THE PROBLEM:
Count the lines in the data below holding the string "crops" and write the total by itself.

DATASET ENTRIES:
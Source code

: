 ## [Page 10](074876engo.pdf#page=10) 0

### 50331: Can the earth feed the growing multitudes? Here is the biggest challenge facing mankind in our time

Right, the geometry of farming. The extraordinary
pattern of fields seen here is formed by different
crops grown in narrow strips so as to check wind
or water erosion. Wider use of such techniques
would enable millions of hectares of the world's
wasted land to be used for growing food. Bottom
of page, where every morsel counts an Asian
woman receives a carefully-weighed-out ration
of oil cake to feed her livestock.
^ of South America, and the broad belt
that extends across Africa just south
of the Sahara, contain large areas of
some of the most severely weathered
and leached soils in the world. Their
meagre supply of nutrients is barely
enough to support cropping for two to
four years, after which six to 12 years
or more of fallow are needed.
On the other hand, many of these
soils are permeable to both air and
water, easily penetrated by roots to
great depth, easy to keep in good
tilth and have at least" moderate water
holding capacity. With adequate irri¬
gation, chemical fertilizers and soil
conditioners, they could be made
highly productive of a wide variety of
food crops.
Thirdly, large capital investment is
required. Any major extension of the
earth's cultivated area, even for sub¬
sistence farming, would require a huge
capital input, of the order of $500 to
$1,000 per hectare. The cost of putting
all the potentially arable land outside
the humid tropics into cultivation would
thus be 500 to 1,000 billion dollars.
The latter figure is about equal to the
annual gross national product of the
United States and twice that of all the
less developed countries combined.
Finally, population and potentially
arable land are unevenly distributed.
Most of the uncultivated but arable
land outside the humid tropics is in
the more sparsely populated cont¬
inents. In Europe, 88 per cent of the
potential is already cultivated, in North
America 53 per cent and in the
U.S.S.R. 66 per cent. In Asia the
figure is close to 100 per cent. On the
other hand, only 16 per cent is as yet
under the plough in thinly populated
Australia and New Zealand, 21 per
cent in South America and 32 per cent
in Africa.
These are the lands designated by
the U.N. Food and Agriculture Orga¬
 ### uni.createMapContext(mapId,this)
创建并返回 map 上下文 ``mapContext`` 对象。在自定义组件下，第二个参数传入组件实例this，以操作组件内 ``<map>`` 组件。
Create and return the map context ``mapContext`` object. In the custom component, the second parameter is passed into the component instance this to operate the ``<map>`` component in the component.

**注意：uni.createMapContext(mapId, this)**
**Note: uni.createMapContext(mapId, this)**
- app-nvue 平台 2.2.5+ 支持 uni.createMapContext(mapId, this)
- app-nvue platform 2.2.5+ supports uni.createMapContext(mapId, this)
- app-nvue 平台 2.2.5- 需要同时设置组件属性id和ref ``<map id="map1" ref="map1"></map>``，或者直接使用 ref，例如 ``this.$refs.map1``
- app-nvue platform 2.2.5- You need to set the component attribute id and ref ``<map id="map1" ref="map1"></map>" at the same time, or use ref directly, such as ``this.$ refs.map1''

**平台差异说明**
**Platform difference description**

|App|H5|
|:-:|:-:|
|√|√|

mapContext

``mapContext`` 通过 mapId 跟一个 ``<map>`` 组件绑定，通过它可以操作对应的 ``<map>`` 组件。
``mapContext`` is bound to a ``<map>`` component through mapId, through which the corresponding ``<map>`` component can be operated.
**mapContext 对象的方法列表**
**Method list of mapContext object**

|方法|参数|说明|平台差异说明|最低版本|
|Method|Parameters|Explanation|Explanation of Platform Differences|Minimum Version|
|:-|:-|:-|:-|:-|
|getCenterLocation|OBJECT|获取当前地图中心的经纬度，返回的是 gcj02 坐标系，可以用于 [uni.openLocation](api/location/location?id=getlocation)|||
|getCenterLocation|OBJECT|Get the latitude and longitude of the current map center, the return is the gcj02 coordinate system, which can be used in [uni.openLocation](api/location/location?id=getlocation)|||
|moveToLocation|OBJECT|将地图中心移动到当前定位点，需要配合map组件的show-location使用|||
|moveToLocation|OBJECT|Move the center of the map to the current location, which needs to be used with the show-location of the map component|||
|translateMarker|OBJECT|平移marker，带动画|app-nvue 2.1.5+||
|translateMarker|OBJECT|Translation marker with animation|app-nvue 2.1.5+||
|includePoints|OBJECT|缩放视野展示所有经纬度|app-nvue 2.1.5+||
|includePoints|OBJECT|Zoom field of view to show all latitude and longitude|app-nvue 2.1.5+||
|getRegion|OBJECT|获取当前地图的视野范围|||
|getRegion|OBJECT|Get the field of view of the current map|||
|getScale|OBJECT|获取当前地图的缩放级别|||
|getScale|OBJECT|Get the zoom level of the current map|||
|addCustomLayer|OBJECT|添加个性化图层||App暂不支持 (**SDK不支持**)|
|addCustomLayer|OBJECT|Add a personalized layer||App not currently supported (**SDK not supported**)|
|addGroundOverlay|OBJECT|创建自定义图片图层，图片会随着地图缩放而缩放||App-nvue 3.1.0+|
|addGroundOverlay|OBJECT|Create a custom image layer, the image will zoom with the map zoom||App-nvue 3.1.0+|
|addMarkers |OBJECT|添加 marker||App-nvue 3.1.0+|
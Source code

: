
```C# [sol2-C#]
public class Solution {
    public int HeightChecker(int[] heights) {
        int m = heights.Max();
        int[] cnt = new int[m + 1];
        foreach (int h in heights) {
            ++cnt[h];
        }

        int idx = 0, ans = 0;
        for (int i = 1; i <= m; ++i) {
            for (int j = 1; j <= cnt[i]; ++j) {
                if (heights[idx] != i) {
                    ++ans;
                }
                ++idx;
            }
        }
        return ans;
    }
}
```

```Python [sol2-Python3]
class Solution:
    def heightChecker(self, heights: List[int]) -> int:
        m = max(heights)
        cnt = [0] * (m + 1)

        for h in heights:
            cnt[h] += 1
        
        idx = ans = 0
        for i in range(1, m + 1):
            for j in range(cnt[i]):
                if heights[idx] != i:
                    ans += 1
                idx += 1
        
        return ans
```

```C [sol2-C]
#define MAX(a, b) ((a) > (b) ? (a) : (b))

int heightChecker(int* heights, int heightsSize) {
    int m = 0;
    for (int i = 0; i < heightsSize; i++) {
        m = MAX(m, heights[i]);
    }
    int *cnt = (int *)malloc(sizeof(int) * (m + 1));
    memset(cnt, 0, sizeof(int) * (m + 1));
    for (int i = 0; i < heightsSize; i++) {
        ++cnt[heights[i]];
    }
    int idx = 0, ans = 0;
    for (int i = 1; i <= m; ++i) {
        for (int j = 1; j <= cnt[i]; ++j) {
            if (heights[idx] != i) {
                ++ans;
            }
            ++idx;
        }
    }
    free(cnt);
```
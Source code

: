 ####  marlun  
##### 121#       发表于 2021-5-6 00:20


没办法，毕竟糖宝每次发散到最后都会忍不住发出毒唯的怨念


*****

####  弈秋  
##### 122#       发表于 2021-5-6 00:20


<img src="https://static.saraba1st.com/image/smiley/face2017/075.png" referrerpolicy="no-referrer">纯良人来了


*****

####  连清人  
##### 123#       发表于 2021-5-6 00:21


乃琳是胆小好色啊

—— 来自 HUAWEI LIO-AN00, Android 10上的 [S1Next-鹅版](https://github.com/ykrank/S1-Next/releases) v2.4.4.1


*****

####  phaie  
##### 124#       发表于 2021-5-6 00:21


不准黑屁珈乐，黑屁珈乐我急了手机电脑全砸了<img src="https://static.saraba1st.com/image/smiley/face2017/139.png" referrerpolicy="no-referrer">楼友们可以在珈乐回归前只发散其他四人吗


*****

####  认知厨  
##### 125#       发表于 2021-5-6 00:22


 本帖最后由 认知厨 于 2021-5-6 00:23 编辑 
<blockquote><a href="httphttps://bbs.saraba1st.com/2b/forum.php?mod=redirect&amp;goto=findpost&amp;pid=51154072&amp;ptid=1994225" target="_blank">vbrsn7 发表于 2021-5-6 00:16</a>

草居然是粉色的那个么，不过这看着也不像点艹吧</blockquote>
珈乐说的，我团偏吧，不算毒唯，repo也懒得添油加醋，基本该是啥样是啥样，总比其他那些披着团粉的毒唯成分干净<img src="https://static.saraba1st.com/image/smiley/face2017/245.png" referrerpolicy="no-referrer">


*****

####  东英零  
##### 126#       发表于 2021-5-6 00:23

WRITTEN SOLUTION:
2